Saturday, March 13, 2010

Melhores inimigos


Em seu novo livro, Miguel Sanches Neto se vale da ficção para falar
da amizade com o recluso Dalton Trevisan – que terminou em bate-boca


Marcelo Marthe

Por sete anos, o escritor paranaense Dalton Trevisan e seu conterrâneo Miguel Sanches Neto foram mestre e discípulo. Na década de 90, Trevisan – um dos maiores contistas brasileiros, hoje com 84 anos – acolheu o jovem vindo do interior em seu círculo em Curitiba. Sanches, que é colaborador de VEJA e nos últimos anos ganhou reconhecimento com romances como Chove sobre Minha Infância, devotava-se então ao estudo acadêmico da obra do mentor. Em 2001, porém, a amizade desandou. Famoso por sua vida reclusa, Trevisan acusou Sanches de revelar intimidades suas a um repórter – e o rumor de que o ex-discípulo preparava um livro sobre ele envenenou de vez a relação.

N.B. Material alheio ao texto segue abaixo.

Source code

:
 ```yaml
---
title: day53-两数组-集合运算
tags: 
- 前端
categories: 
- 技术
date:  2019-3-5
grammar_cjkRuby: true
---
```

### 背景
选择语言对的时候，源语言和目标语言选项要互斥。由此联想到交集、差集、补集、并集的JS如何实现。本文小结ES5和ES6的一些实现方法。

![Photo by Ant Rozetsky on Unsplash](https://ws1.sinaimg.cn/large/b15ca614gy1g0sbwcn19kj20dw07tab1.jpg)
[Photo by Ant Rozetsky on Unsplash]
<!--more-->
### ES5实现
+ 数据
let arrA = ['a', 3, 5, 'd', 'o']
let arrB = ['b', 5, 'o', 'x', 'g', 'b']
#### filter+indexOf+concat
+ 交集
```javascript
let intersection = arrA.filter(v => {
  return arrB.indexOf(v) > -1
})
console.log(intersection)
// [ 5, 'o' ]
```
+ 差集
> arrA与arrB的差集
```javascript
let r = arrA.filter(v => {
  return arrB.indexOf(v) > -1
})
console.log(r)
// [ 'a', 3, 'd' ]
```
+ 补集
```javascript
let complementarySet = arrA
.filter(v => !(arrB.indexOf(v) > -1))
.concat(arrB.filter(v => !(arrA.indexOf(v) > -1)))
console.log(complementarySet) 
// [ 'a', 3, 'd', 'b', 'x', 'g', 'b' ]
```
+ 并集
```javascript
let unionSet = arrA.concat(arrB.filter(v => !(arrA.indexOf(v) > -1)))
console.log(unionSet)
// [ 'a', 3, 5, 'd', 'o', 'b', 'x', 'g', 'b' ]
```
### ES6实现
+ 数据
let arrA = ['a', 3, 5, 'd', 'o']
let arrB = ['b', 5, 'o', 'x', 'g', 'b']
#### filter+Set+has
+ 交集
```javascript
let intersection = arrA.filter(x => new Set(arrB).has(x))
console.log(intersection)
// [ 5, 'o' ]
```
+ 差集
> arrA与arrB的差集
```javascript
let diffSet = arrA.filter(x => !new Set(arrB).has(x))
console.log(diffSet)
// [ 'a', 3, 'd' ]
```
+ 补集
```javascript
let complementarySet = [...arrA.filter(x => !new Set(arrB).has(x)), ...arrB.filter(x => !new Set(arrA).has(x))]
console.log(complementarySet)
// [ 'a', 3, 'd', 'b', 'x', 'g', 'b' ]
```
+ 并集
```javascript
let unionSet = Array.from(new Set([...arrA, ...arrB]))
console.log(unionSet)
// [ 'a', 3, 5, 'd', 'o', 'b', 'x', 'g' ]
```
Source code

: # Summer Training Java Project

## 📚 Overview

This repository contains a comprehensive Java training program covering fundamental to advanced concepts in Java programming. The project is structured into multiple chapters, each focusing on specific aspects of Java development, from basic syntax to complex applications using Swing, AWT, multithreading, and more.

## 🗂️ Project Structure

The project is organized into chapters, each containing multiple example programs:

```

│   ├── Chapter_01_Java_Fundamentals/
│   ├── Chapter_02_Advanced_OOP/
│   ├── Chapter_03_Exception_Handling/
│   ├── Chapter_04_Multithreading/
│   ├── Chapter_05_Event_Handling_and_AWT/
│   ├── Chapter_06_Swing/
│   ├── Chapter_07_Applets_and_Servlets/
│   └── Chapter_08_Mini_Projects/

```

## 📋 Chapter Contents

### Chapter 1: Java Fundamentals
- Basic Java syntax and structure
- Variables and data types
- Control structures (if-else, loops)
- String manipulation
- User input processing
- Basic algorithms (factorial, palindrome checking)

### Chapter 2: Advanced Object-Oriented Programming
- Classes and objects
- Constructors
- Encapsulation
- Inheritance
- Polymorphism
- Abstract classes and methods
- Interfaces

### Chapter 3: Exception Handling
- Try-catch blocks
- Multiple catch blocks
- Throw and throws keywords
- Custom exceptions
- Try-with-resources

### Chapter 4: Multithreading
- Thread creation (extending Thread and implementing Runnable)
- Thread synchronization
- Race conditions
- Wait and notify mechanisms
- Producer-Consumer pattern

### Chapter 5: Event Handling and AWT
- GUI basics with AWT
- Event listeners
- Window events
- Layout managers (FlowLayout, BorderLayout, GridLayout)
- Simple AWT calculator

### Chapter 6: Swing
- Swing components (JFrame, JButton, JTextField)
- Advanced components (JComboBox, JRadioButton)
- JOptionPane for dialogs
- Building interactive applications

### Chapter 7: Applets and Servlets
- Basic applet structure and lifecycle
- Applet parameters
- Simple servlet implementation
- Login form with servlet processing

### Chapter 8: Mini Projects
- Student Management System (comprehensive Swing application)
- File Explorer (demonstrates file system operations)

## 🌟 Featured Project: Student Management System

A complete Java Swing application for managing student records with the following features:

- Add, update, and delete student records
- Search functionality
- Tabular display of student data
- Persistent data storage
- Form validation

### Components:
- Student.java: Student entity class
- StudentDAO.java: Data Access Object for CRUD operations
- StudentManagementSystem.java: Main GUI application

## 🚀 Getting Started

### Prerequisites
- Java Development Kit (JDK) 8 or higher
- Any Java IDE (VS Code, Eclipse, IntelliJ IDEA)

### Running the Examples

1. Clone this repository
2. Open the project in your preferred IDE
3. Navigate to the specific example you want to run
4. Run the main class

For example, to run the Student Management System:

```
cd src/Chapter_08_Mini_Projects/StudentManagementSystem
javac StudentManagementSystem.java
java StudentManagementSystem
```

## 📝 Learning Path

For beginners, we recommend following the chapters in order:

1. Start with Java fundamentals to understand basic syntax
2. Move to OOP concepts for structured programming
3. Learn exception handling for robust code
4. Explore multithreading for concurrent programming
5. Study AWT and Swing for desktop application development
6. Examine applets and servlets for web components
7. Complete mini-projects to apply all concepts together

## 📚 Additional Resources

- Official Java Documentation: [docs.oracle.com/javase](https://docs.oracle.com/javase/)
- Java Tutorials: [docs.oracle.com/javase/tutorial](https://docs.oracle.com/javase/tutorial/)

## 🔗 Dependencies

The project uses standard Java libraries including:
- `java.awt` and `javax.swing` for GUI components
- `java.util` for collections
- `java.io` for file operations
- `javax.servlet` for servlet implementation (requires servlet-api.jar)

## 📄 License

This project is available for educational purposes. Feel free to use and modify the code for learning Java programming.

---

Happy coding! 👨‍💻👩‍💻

Em 2004, Sanches lançou uma carta aberta na qual esclarecia: estava mesmo escrevendo a tal obra. Mas ela não seria uma biografia de Trevisan, e sim uma ficção com personagens livremente inspirados nele e em outras figuras da literatura paranaense. "É sobre a arte da maledicência, praticada em menor ou maior grau por todos nós", anunciava. A reação de Trevisan foi agressiva: em um poema intitulado Hiena Papuda, ele cobriu Sanches de xingamentos ("araponga louca" é dos poucos publicáveis). Agora, eis que se pode conhecer o pomo da discórdia. Em Chá das Cinco com o Vampiro (Objetiva; 294 páginas; 39,90 reais), Sanches oferece uma visão desencantada do meio literário. Geraldo Trentini é o vampiro do título – e, claro, também a versão ficcional de Trevisan, autor de O Vampiro de Curitiba.

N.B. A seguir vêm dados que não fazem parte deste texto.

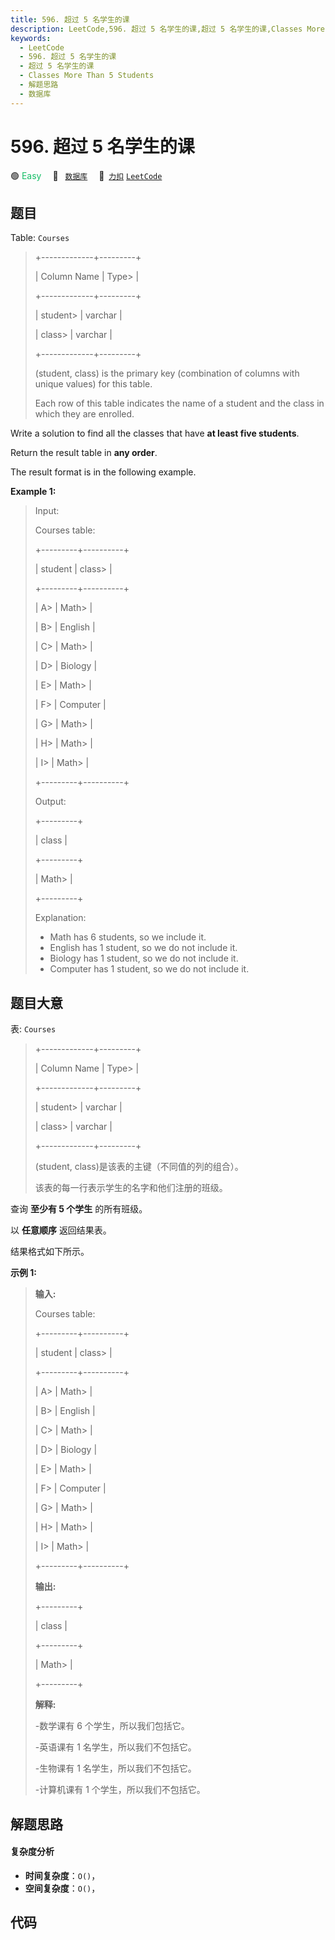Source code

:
 ```yaml
---
title: 596. 超过 5 名学生的课
description: LeetCode,596. 超过 5 名学生的课,超过 5 名学生的课,Classes More Than 5 Students,解题思路,数据库
keywords:
  - LeetCode
  - 596. 超过 5 名学生的课
  - 超过 5 名学生的课
  - Classes More Than 5 Students
  - 解题思路
  - 数据库
---
```


# 596. 超过 5 名学生的课

🟢 <font color=#15bd66>Easy</font>&emsp; 🔖&ensp; [`数据库`](/tag/database.md)&emsp; 🔗&ensp;[`力扣`](https://leetcode.cn/problems/classes-more-than-5-students) [`LeetCode`](https://leetcode.com/problems/classes-more-than-5-students)

## 题目

Table: `Courses`

> 
> 
> 
> 
> 
> +-------------+---------+
> 
> | Column Name | Type> 
> |
> 
> +-------------+---------+
> 
> | student> 
>  | varchar |
> 
> | class> 
>    | varchar |
> 
> +-------------+---------+
> 
> (student, class) is the primary key (combination of columns with unique values) for this table.
> 
> Each row of this table indicates the name of a student and the class in which they are enrolled.
> 
> 



Write a solution to find all the classes that have **at least five students**.

Return the result table in **any order**.

The result format is in the following example.



**Example 1:**

> Input: 
> 
> Courses table:
> 
> +---------+----------+
> 
> | student | class> 
> |
> 
> +---------+----------+
> 
> | A> 
>    | Math> 
>  |
> 
> | B> 
>    | English  |
> 
> | C> 
>    | Math> 
>  |
> 
> | D> 
>    | Biology  |
> 
> | E> 
>    | Math> 
>  |
> 
> | F> 
>    | Computer |
> 
> | G> 
>    | Math> 
>  |
> 
> | H> 
>    | Math> 
>  |
> 
> | I> 
>    | Math> 
>  |
> 
> +---------+----------+
> 
> Output: 
> 
> +---------+
> 
> | class   |
> 
> +---------+
> 
> | Math> 
> |
> 
> +---------+
> 
> Explanation: 
> - Math has 6 students, so we include it.
> - English has 1 student, so we do not include it.
> - Biology has 1 student, so we do not include it.
> - Computer has 1 student, so we do not include it.
> 
> 


## 题目大意

表: `Courses`

> 
> 
> 
> 
> 
> +-------------+---------+
> 
> | Column Name | Type> 
> |
> 
> +-------------+---------+
> 
> | student> 
>  | varchar |
> 
> | class> 
>    | varchar |
> 
> +-------------+---------+
> 
> (student, class)是该表的主键（不同值的列的组合）。
> 
> 该表的每一行表示学生的名字和他们注册的班级。
> 
> 



查询 **至少有 5 个学生** 的所有班级。

以 **任意顺序** 返回结果表。

结果格式如下所示。



**示例 1:**

> 
> 
> 
> 
> 
> **输入:** 
> 
> Courses table:
> 
> +---------+----------+
> 
> | student | class> 
> |
> 
> +---------+----------+
> 
> | A> 
>    | Math> 
>  |
> 
> | B> 
>    | English  |
> 
> | C> 
>    | Math> 
>  |
> 
> | D> 
>    | Biology  |
> 
> | E> 
>    | Math> 
>  |
> 
> | F> 
>    | Computer |
> 
> | G> 
>    | Math> 
>  |
> 
> | H> 
>    | Math> 
>  |
> 
> | I> 
>    | Math> 
>  |
> 
> +---------+----------+
> 
> **输出:** 
> 
> +---------+ 
> 
> | class   | 
> 
> +---------+ 
> 
> | Math> 
> | 
> 
> +---------+
> 
> **解释:**
> 
> -数学课有 6 个学生，所以我们包括它。
> 
> -英语课有 1 名学生，所以我们不包括它。
> 
> -生物课有 1 名学生，所以我们不包括它。
> 
> -计算机课有 1 个学生，所以我们不包括它。


## 解题思路

#### 复杂度分析

- **时间复杂度**：`O()`，
- **空间复杂度**：`O()`，

## 代码

```javascript

```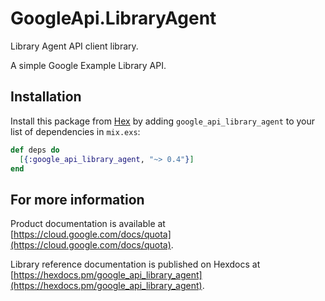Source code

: # GoogleApi.LibraryAgent

Library Agent API client library.

A simple Google Example Library API.

## Installation

Install this package from [Hex](https://hex.pm) by adding
`google_api_library_agent` to your list of dependencies in `mix.exs`:

```elixir
def deps do
  [{:google_api_library_agent, "~> 0.4"}]
end
```

## For more information

Product documentation is available at [https://cloud.google.com/docs/quota](https://cloud.google.com/docs/quota).

Library reference documentation is published on Hexdocs at
[https://hexdocs.pm/google_api_library_agent](https://hexdocs.pm/google_api_library_agent).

O livro é um roman à clef, forma narrativa em que o autor trata de pessoas reais por meio de personagens com nomes fictícios. Assim como ocorreu com Sanches, o protagonista Beto muda-se na juventude da cidadezinha de Peabiru para Curitiba em busca da vida literária. Na capital, frequenta lugares como a extinta confeitaria Schaf-fer, na esperança de travar amizade com o "escritor recluso". As semelhanças de Trentini com Trevisan vão do gosto por chocolate ao fato de o personagem ser viúvo e pai de duas filhas. Há outros tipos que espelham gente conhecida: o crítico Wilson Martins, morto em janeiro, aparece como Valter Marcondes.

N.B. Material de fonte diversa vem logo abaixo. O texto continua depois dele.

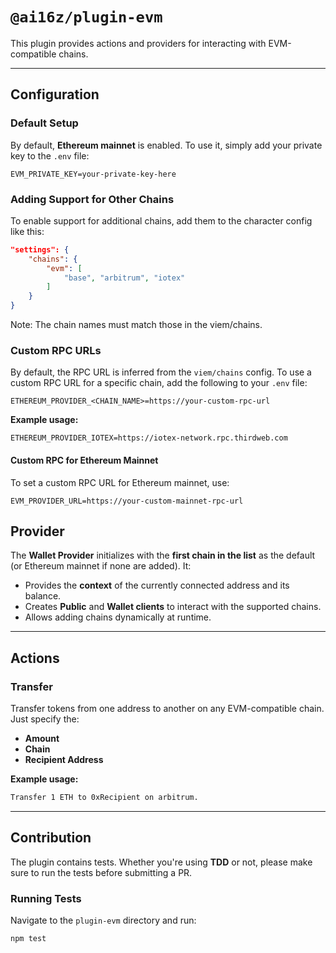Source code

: # `@ai16z/plugin-evm`

This plugin provides actions and providers for interacting with EVM-compatible chains.

---

## Configuration

### Default Setup

By default, **Ethereum mainnet** is enabled. To use it, simply add your private key to the `.env` file:

```env
EVM_PRIVATE_KEY=your-private-key-here
```

### Adding Support for Other Chains

To enable support for additional chains, add them to the character config like this:

```json
"settings": {
    "chains": {
        "evm": [
            "base", "arbitrum", "iotex"
        ]
    }
}
```

Note: The chain names must match those in the viem/chains.

### Custom RPC URLs

By default, the RPC URL is inferred from the `viem/chains` config. To use a custom RPC URL for a specific chain, add the following to your `.env` file:

```env
ETHEREUM_PROVIDER_<CHAIN_NAME>=https://your-custom-rpc-url
```

**Example usage:**

```env
ETHEREUM_PROVIDER_IOTEX=https://iotex-network.rpc.thirdweb.com
```

#### Custom RPC for Ethereum Mainnet

To set a custom RPC URL for Ethereum mainnet, use:

```env
EVM_PROVIDER_URL=https://your-custom-mainnet-rpc-url
```

## Provider

The **Wallet Provider** initializes with the **first chain in the list** as the default (or Ethereum mainnet if none are added). It:

- Provides the **context** of the currently connected address and its balance.
- Creates **Public** and **Wallet clients** to interact with the supported chains.
- Allows adding chains dynamically at runtime.

---

## Actions

### Transfer

Transfer tokens from one address to another on any EVM-compatible chain. Just specify the:

- **Amount**
- **Chain**
- **Recipient Address**

**Example usage:**

```bash
Transfer 1 ETH to 0xRecipient on arbitrum.
```

---

## Contribution

The plugin contains tests. Whether you're using **TDD** or not, please make sure to run the tests before submitting a PR.

### Running Tests

Navigate to the `plugin-evm` directory and run:

```bash
npm test
```
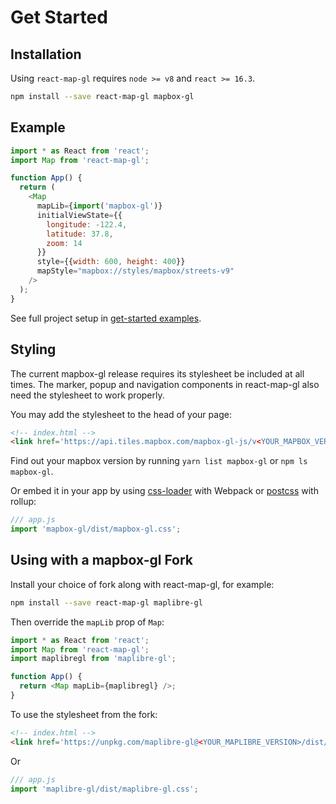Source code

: # Get Started

## Installation

Using `react-map-gl` requires `node >= v8` and `react >= 16.3`.

```sh
npm install --save react-map-gl mapbox-gl
```

## Example

```js
import * as React from 'react';
import Map from 'react-map-gl';

function App() {
  return (
    <Map
      mapLib={import('mapbox-gl')}
      initialViewState={{
        longitude: -122.4,
        latitude: 37.8,
        zoom: 14
      }}
      style={{width: 600, height: 400}}
      mapStyle="mapbox://styles/mapbox/streets-v9"
    />
  );
}
```

See full project setup in [get-started examples](https://github.com/visgl/react-map-gl/tree/7.0-release/examples/get-started).


## Styling

The current mapbox-gl release requires its stylesheet be included at all times. The marker, popup and navigation components in react-map-gl also need the stylesheet to work properly.

You may add the stylesheet to the head of your page:

```html
<!-- index.html -->
<link href='https://api.tiles.mapbox.com/mapbox-gl-js/v<YOUR_MAPBOX_VERSION>/mapbox-gl.css' rel='stylesheet' />
```

Find out your mapbox version by running `yarn list mapbox-gl` or `npm ls mapbox-gl`.

Or embed it in your app by using [css-loader](https://webpack.github.io/docs/stylesheets.html) with Webpack or [postcss](https://www.npmjs.com/package/rollup-plugin-postcss) with rollup:

```js
/// app.js
import 'mapbox-gl/dist/mapbox-gl.css';
```


## Using with a mapbox-gl Fork

Install your choice of fork along with react-map-gl, for example:

```bash
npm install --save react-map-gl maplibre-gl
```

Then override the `mapLib` prop of `Map`:

```js
import * as React from 'react';
import Map from 'react-map-gl';
import maplibregl from 'maplibre-gl';

function App() {
  return <Map mapLib={maplibregl} />;
}
```

To use the stylesheet from the fork:

```html
<!-- index.html -->
<link href='https://unpkg.com/maplibre-gl@<YOUR_MAPLIBRE_VERSION>/dist/maplibre-gl.css' rel='stylesheet' />
```

Or

```js
/// app.js
import 'maplibre-gl/dist/maplibre-gl.css';
```
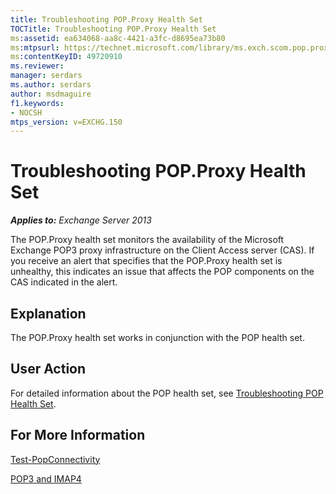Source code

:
 ```yaml
---
title: Troubleshooting POP.Proxy Health Set
TOCTitle: Troubleshooting POP.Proxy Health Set
ms:assetid: ea634068-aa8c-4421-a3fc-d8695ea73b80
ms:mtpsurl: https://technet.microsoft.com/library/ms.exch.scom.pop.proxy(v=EXCHG.150)
ms:contentKeyID: 49720910
ms.reviewer: 
manager: serdars
ms.author: serdars
author: msdmaguire
f1.keywords:
- NOCSH
mtps_version: v=EXCHG.150
---
```


# Troubleshooting POP.Proxy Health Set

_**Applies to:** Exchange Server 2013_

The POP.Proxy health set monitors the availability of the Microsoft Exchange POP3 proxy infrastructure on the Client Access server (CAS). If you receive an alert that specifies that the POP.Proxy health set is unhealthy, this indicates an issue that affects the POP components on the CAS indicated in the alert.

## Explanation

The POP.Proxy health set works in conjunction with the POP health set.

## User Action

For detailed information about the POP health set, see [Troubleshooting POP Health Set](troubleshooting-pop-health-set.md).

## For More Information

[Test-PopConnectivity](/powershell/module/exchange/Test-PopConnectivity)

[POP3 and IMAP4](../../pop3-and-imap4-in-exchange-server-2013-exchange-2013-help.md)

Ainda que de forma cifrada, o livro permite vislumbrar o íntimo sob a couraça enigmática de Trevisan. Sua contraparte se esquiva de forma paranoica dos jornalistas, mas não deixa de ser um pavão que devora críticas elogiosas como quem saboreia "broinhas de fubá mimoso". O isolamento não é de todo voluntário: seu temperamento realmente é difícil. "Geraldo não cumprimenta ninguém; homem de poucos amigos, brigou praticamente com todos os que conviveram com ele", escreve Sanches. O mérito de Chá das Cinco com o Vampiro é não se reduzir a um apanhado de inconfidências. A decepção com o ídolo leva o discípulo a libertar-se dele – e essa afirmação da individualidade, mostra Sanches, é o caminho para um autor encontrar a si próprio. Ele diz ter vivido o mesmo em relação a Trevisan. "Se eu continuasse a corresponder à imagem que ele fazia de mim, mataria a possibilidade de ser escritor", diz. Se também Trevisan tirou do episódio alguma lição, é fato ignorado: desde 2006, quando chamou Sanches de "Judas que se vendeu por trinta lentilhas" em seu poema, ele mantém o silêncio habitual – e impenetrável.